::: DATASET CONTENT :::

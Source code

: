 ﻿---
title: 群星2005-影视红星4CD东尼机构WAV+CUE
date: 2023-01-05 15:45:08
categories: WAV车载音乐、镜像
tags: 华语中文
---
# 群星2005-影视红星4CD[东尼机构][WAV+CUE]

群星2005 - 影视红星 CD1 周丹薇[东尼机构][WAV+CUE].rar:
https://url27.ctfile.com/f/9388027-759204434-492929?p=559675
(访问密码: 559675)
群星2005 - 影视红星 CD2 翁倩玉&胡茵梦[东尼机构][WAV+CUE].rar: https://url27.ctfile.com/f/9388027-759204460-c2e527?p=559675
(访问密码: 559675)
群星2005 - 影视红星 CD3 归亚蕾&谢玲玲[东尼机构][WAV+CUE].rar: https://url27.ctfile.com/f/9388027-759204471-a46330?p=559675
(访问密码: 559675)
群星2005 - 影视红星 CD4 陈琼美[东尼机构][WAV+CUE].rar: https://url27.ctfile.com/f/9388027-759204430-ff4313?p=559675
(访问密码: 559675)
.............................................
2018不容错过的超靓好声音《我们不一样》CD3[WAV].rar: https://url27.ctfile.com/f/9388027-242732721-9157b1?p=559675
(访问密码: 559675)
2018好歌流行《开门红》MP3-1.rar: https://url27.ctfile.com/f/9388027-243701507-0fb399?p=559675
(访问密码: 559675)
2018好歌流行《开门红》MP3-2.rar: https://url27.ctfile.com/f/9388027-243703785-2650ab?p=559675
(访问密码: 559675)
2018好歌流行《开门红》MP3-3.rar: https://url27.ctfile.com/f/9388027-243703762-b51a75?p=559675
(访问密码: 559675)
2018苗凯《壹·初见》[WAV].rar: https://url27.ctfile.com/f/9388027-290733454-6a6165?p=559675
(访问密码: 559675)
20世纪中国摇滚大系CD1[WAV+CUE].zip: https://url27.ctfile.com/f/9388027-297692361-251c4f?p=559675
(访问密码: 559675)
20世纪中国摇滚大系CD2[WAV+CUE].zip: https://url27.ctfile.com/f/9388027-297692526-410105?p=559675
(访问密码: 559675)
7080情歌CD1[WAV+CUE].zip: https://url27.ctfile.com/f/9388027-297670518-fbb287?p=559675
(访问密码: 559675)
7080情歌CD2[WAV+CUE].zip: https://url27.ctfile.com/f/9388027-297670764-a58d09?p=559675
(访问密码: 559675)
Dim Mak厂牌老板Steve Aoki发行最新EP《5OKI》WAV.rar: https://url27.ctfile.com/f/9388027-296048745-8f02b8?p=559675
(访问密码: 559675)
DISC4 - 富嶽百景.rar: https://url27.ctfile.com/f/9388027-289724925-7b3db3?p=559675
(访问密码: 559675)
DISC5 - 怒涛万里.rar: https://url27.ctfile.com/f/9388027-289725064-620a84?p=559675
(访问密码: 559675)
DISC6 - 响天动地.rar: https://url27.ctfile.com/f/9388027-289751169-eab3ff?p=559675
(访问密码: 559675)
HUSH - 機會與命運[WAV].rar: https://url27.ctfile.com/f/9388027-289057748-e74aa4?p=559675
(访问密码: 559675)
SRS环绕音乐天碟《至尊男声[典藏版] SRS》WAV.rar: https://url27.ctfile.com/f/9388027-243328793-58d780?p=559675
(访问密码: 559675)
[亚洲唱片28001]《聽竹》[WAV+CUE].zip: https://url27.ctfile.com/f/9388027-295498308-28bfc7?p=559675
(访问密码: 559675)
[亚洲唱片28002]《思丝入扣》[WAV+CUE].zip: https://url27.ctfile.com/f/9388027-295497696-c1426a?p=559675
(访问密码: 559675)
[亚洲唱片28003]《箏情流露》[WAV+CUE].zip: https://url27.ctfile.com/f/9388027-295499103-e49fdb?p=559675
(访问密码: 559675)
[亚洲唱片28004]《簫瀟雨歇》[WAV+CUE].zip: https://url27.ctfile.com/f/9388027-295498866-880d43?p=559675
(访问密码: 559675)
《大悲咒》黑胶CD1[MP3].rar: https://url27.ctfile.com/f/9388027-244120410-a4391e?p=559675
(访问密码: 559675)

:::

**EXERCISE DETAILS**.
The entries above hold the needed span. Transcribe exactly the lines from the one with "2018好歌流行《开门红》MP3-1.r" to the one with "20世纪中国摇滚大系CD2[WAV+CU", both included.

**TASK SOLUTION**.
2018好歌流行《开门红》MP3-1.rar: https://url27.ctfile.com/f/9388027-243701507-0fb399?p=559675
(访问密码: 559675)
2018好歌流行《开门红》MP3-2.rar: https://url27.ctfile.com/f/9388027-243703785-2650ab?p=559675
(访问密码: 559675)
2018好歌流行《开门红》MP3-3.rar: https://url27.ctfile.com/f/9388027-243703762-b51a75?p=559675
(访问密码: 559675)
2018苗凯《壹·初见》[WAV].rar: https://url27.ctfile.com/f/9388027-290733454-6a6165?p=559675
(访问密码: 559675)
20世纪中国摇滚大系CD1[WAV+CUE].zip: https://url27.ctfile.com/f/9388027-297692361-251c4f?p=559675
(访问密码: 559675)
20世纪中国摇滚大系CD2[WAV+CUE].zip: https://url27.ctfile.com/f/9388027-297692526-410105?p=559675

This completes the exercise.